Seaport Research: An Analysis of Research Collaboration using Social Network Analysis

, &
Pages 460-475 | Received 19 Feb 2013, Accepted 12 Mar 2013, Published online: 29 Apr 2013
 

Abstract

The collaboration of researchers has become the norm due to the increasingly interdisciplinary and complex characteristics of modern science. Many studies in informatics and various disciplines including logistics and supply chain management have explored how researchers conduct collaborative works and have shown a strong relationship between collaboration and research productivity. In seaport research, however, research collaboration has not been studied even though this may provide useful information about collaboration patterns, networks, behavior, and especially the effect on growth of port research. The purpose of this study, therefore, is to explore how maritime researchers and institutions have collaborated in port research and examine whether the collaboration has increased publishing productivity. This study uses co-authorship as an indicator of research collaboration and the number of papers as an indicator of research productivity.
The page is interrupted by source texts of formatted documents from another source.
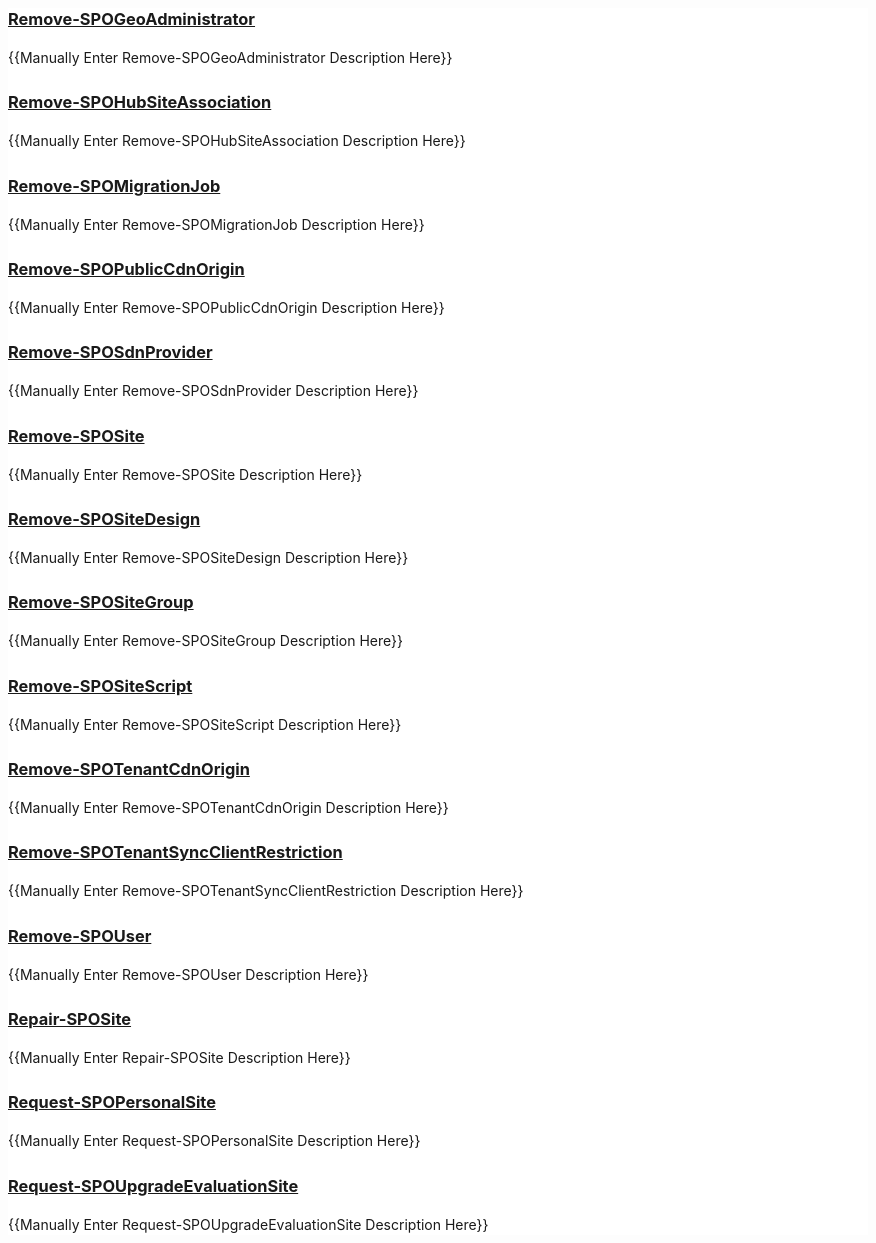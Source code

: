 ### [Remove-SPOGeoAdministrator](Remove-SPOGeoAdministrator.md)
{{Manually Enter Remove-SPOGeoAdministrator Description Here}}

### [Remove-SPOHubSiteAssociation](Remove-SPOHubSiteAssociation.md)
{{Manually Enter Remove-SPOHubSiteAssociation Description Here}}

### [Remove-SPOMigrationJob](Remove-SPOMigrationJob.md)
{{Manually Enter Remove-SPOMigrationJob Description Here}}

### [Remove-SPOPublicCdnOrigin](Remove-SPOPublicCdnOrigin.md)
{{Manually Enter Remove-SPOPublicCdnOrigin Description Here}}

### [Remove-SPOSdnProvider](Remove-SPOSdnProvider.md)
{{Manually Enter Remove-SPOSdnProvider Description Here}}

### [Remove-SPOSite](Remove-SPOSite.md)
{{Manually Enter Remove-SPOSite Description Here}}

### [Remove-SPOSiteDesign](Remove-SPOSiteDesign.md)
{{Manually Enter Remove-SPOSiteDesign Description Here}}

### [Remove-SPOSiteGroup](Remove-SPOSiteGroup.md)
{{Manually Enter Remove-SPOSiteGroup Description Here}}

### [Remove-SPOSiteScript](Remove-SPOSiteScript.md)
{{Manually Enter Remove-SPOSiteScript Description Here}}

### [Remove-SPOTenantCdnOrigin](Remove-SPOTenantCdnOrigin.md)
{{Manually Enter Remove-SPOTenantCdnOrigin Description Here}}

### [Remove-SPOTenantSyncClientRestriction](Remove-SPOTenantSyncClientRestriction.md)
{{Manually Enter Remove-SPOTenantSyncClientRestriction Description Here}}

### [Remove-SPOUser](Remove-SPOUser.md)
{{Manually Enter Remove-SPOUser Description Here}}

### [Repair-SPOSite](Repair-SPOSite.md)
{{Manually Enter Repair-SPOSite Description Here}}

### [Request-SPOPersonalSite](Request-SPOPersonalSite.md)
{{Manually Enter Request-SPOPersonalSite Description Here}}

### [Request-SPOUpgradeEvaluationSite](Request-SPOUpgradeEvaluationSite.md)
{{Manually Enter Request-SPOUpgradeEvaluationSite Description Here}}
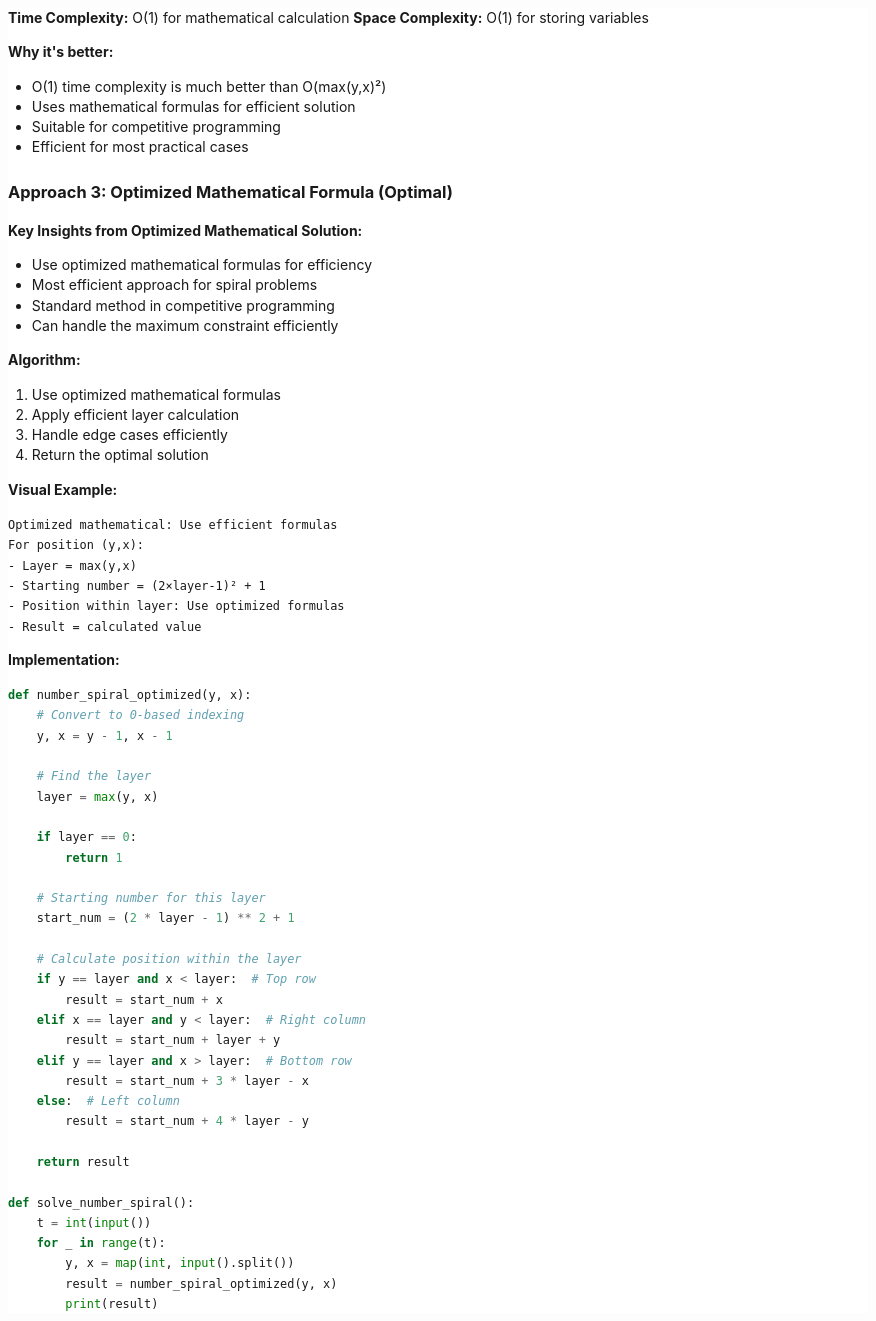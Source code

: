 **Time Complexity:** O(1) for mathematical calculation
**Space Complexity:** O(1) for storing variables

**Why it's better:**
- O(1) time complexity is much better than O(max(y,x)²)
- Uses mathematical formulas for efficient solution
- Suitable for competitive programming
- Efficient for most practical cases

### Approach 3: Optimized Mathematical Formula (Optimal)

**Key Insights from Optimized Mathematical Solution:**
- Use optimized mathematical formulas for efficiency
- Most efficient approach for spiral problems
- Standard method in competitive programming
- Can handle the maximum constraint efficiently

**Algorithm:**
1. Use optimized mathematical formulas
2. Apply efficient layer calculation
3. Handle edge cases efficiently
4. Return the optimal solution

**Visual Example:**
```
Optimized mathematical: Use efficient formulas
For position (y,x):
- Layer = max(y,x)
- Starting number = (2×layer-1)² + 1
- Position within layer: Use optimized formulas
- Result = calculated value
```

**Implementation:**
```python
def number_spiral_optimized(y, x):
    # Convert to 0-based indexing
    y, x = y - 1, x - 1
    
    # Find the layer
    layer = max(y, x)
    
    if layer == 0:
        return 1
    
    # Starting number for this layer
    start_num = (2 * layer - 1) ** 2 + 1
    
    # Calculate position within the layer
    if y == layer and x < layer:  # Top row
        result = start_num + x
    elif x == layer and y < layer:  # Right column
        result = start_num + layer + y
    elif y == layer and x > layer:  # Bottom row
        result = start_num + 3 * layer - x
    else:  # Left column
        result = start_num + 4 * layer - y
    
    return result

def solve_number_spiral():
    t = int(input())
    for _ in range(t):
        y, x = map(int, input().split())
        result = number_spiral_optimized(y, x)
        print(result)
```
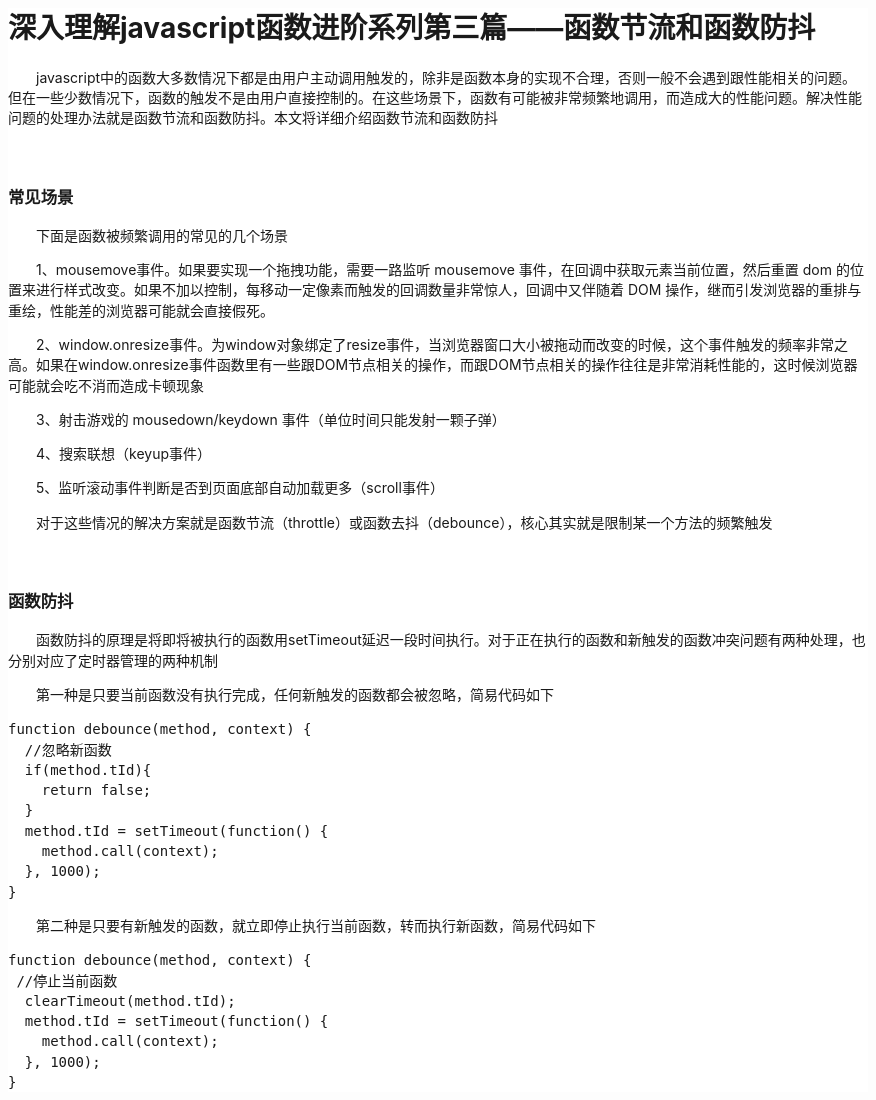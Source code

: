 # 深入理解javascript函数进阶系列第三篇——函数节流和函数防抖

&emsp;&emsp;javascript中的函数大多数情况下都是由用户主动调用触发的，除非是函数本身的实现不合理，否则一般不会遇到跟性能相关的问题。但在一些少数情况下，函数的触发不是由用户直接控制的。在这些场景下，函数有可能被非常频繁地调用，而造成大的性能问题。解决性能问题的处理办法就是函数节流和函数防抖。本文将详细介绍函数节流和函数防抖

&nbsp;

### 常见场景

&emsp;&emsp;下面是函数被频繁调用的常见的几个场景

&emsp;&emsp;1、mousemove事件。如果要实现一个拖拽功能，需要一路监听 mousemove 事件，在回调中获取元素当前位置，然后重置 dom 的位置来进行样式改变。如果不加以控制，每移动一定像素而触发的回调数量非常惊人，回调中又伴随着 DOM 操作，继而引发浏览器的重排与重绘，性能差的浏览器可能就会直接假死。

&emsp;&emsp;2、window.onresize事件。为window对象绑定了resize事件，当浏览器窗口大小被拖动而改变的时候，这个事件触发的频率非常之高。如果在window.onresize事件函数里有一些跟DOM节点相关的操作，而跟DOM节点相关的操作往往是非常消耗性能的，这时候浏览器可能就会吃不消而造成卡顿现象

&emsp;&emsp;3、射击游戏的 mousedown/keydown 事件（单位时间只能发射一颗子弹）

&emsp;&emsp;4、搜索联想（keyup事件）

&emsp;&emsp;5、监听滚动事件判断是否到页面底部自动加载更多（scroll事件）

&emsp;&emsp;对于这些情况的解决方案就是函数节流（throttle）或函数去抖（debounce），核心其实就是限制某一个方法的频繁触发

&nbsp;

### 函数防抖

&emsp;&emsp;函数防抖的原理是将即将被执行的函数用setTimeout延迟一段时间执行。对于正在执行的函数和新触发的函数冲突问题有两种处理，也分别对应了定时器管理的两种机制

&emsp;&emsp;第一种是只要当前函数没有执行完成，任何新触发的函数都会被忽略，简易代码如下

<div>
<pre>function debounce(method, context) {
  //忽略新函数
  if(method.tId){
    return false;
  }
  method.tId = setTimeout(function() {
    method.call(context);
  }, 1000);
}</pre>
</div>

&emsp;&emsp;第二种是只要有新触发的函数，就立即停止执行当前函数，转而执行新函数，简易代码如下

<div>
<pre>function debounce(method, context) {
 //停止当前函数
  clearTimeout(method.tId);
  method.tId = setTimeout(function() {
    method.call(context);
  }, 1000);
}</pre>
</div>
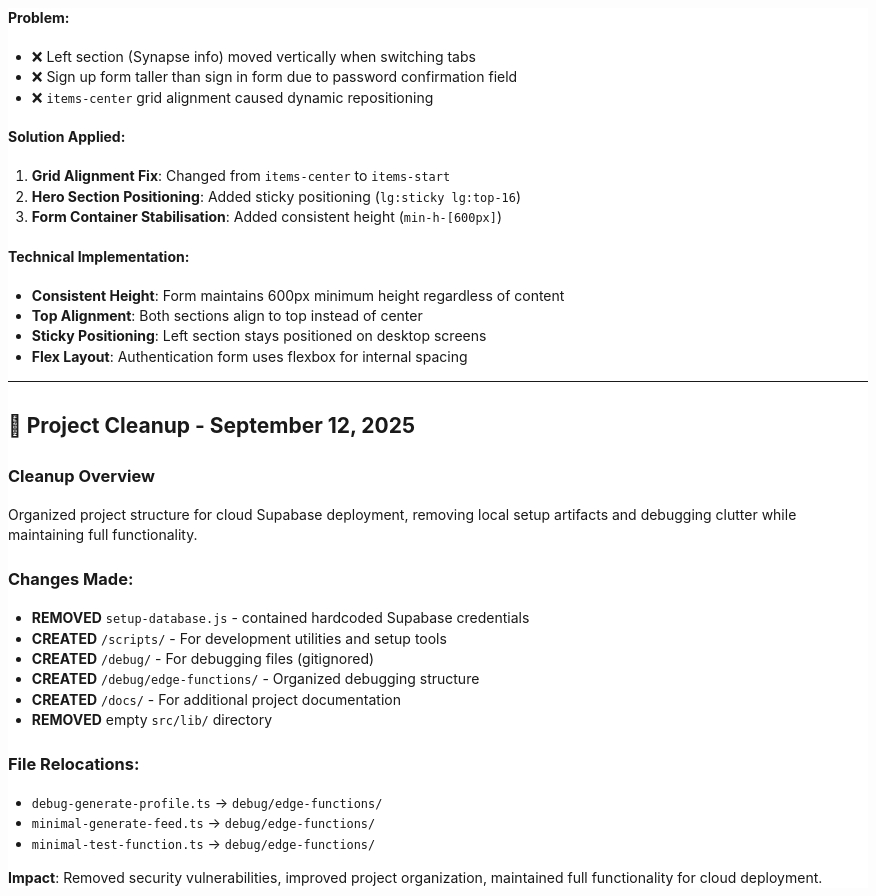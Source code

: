 #### Problem:
- ❌ Left section (Synapse info) moved vertically when switching tabs
- ❌ Sign up form taller than sign in form due to password confirmation field
- ❌ `items-center` grid alignment caused dynamic repositioning

#### Solution Applied:
1. **Grid Alignment Fix**: Changed from `items-center` to `items-start`
2. **Hero Section Positioning**: Added sticky positioning (`lg:sticky lg:top-16`)
3. **Form Container Stabilisation**: Added consistent height (`min-h-[600px]`)

#### Technical Implementation:
- **Consistent Height**: Form maintains 600px minimum height regardless of content
- **Top Alignment**: Both sections align to top instead of center
- **Sticky Positioning**: Left section stays positioned on desktop screens
- **Flex Layout**: Authentication form uses flexbox for internal spacing

---

## 🧹 Project Cleanup - September 12, 2025

### Cleanup Overview
Organized project structure for cloud Supabase deployment, removing local setup artifacts and debugging clutter while maintaining full functionality.

### Changes Made:
- **REMOVED** `setup-database.js` - contained hardcoded Supabase credentials
- **CREATED** `/scripts/` - For development utilities and setup tools
- **CREATED** `/debug/` - For debugging files (gitignored)
- **CREATED** `/debug/edge-functions/` - Organized debugging structure
- **CREATED** `/docs/` - For additional project documentation
- **REMOVED** empty `src/lib/` directory

### File Relocations:
- `debug-generate-profile.ts` → `debug/edge-functions/`
- `minimal-generate-feed.ts` → `debug/edge-functions/`
- `minimal-test-function.ts` → `debug/edge-functions/`

**Impact**: Removed security vulnerabilities, improved project organization, maintained full functionality for cloud deployment.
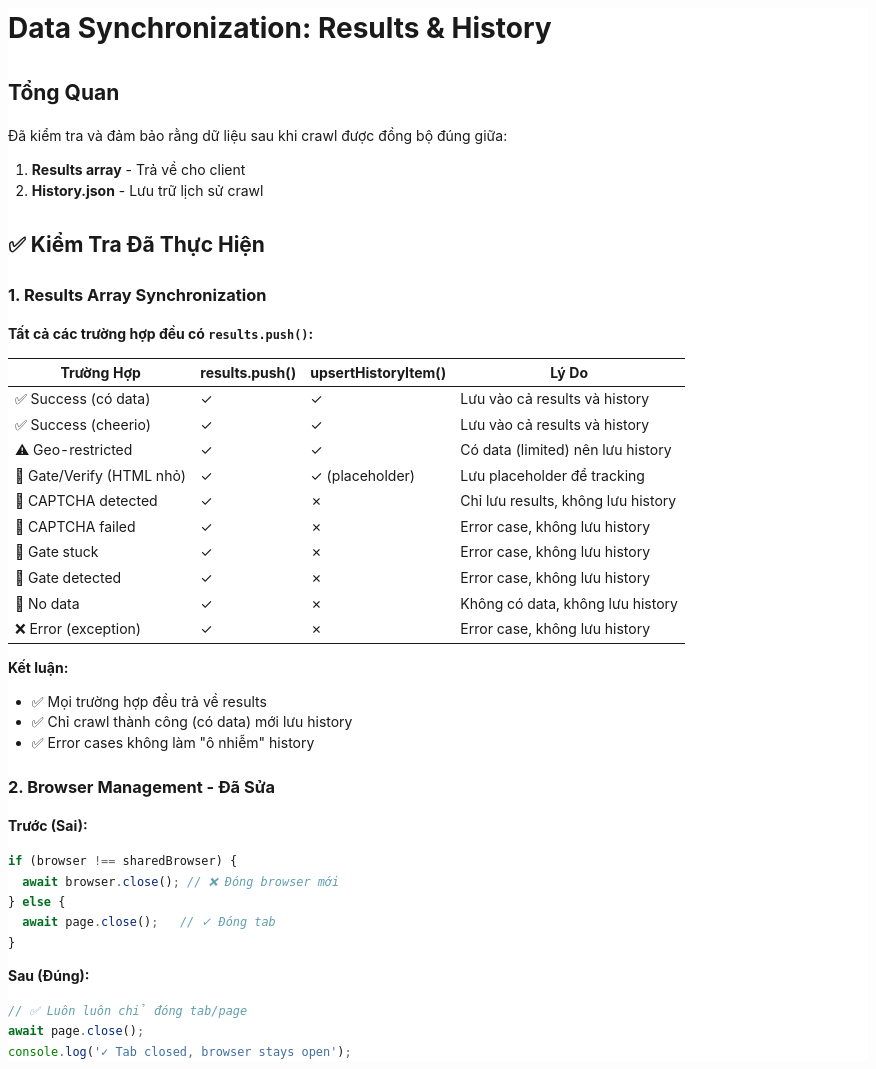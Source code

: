 # Data Synchronization: Results & History

## Tổng Quan

Đã kiểm tra và đảm bảo rằng dữ liệu sau khi crawl được đồng bộ đúng giữa:
1. **Results array** - Trả về cho client
2. **History.json** - Lưu trữ lịch sử crawl

## ✅ Kiểm Tra Đã Thực Hiện

### 1. Results Array Synchronization

**Tất cả các trường hợp đều có `results.push()`:**

| Trường Hợp | results.push() | upsertHistoryItem() | Lý Do |
|------------|----------------|---------------------|--------|
| ✅ Success (có data) | ✓ | ✓ | Lưu vào cả results và history |
| ✅ Success (cheerio) | ✓ | ✓ | Lưu vào cả results và history |
| ⚠️ Geo-restricted | ✓ | ✓ | Có data (limited) nên lưu history |
| 🚫 Gate/Verify (HTML nhỏ) | ✓ | ✓ (placeholder) | Lưu placeholder để tracking |
| 🚫 CAPTCHA detected | ✓ | ✗ | Chỉ lưu results, không lưu history |
| 🚫 CAPTCHA failed | ✓ | ✗ | Error case, không lưu history |
| 🚫 Gate stuck | ✓ | ✗ | Error case, không lưu history |
| 🚫 Gate detected | ✓ | ✗ | Error case, không lưu history |
| 🚫 No data | ✓ | ✗ | Không có data, không lưu history |
| ❌ Error (exception) | ✓ | ✗ | Error case, không lưu history |

**Kết luận:**
- ✅ Mọi trường hợp đều trả về results
- ✅ Chỉ crawl thành công (có data) mới lưu history
- ✅ Error cases không làm "ô nhiễm" history

### 2. Browser Management - Đã Sửa

**Trước (Sai):**
```javascript
if (browser !== sharedBrowser) {
  await browser.close(); // ❌ Đóng browser mới
} else {
  await page.close();   // ✓ Đóng tab
}
```

**Sau (Đúng):**
```javascript
// ✅ Luôn luôn chỉ đóng tab/page
await page.close();
console.log('✓ Tab closed, browser stays open');
```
Using a database of academic papers published in English-language international journals for the last three decades (1980–2009), descriptive statistics show a growth in levels of co-authorship by decade and international geography of research collaboration. Social network analysis is then used to draw a map of collaboration and reveals the structure and decadal change of these collaborative networks. The analysis also shows who and which institutions have been at the center of port research and how co-authorship and collaboration have affected productivity of researchers and institutions over the period.

Acknowledgement

This paper was presented at the International Association of Maritime Economists (IAME) 2012 Taipei Conference held in Taiwan on 5–8 September.

Notes

The term ‘port’ in this study represents seaport hereinafter.

Fractional count is calculated by dividing the number of publications by the number of authors.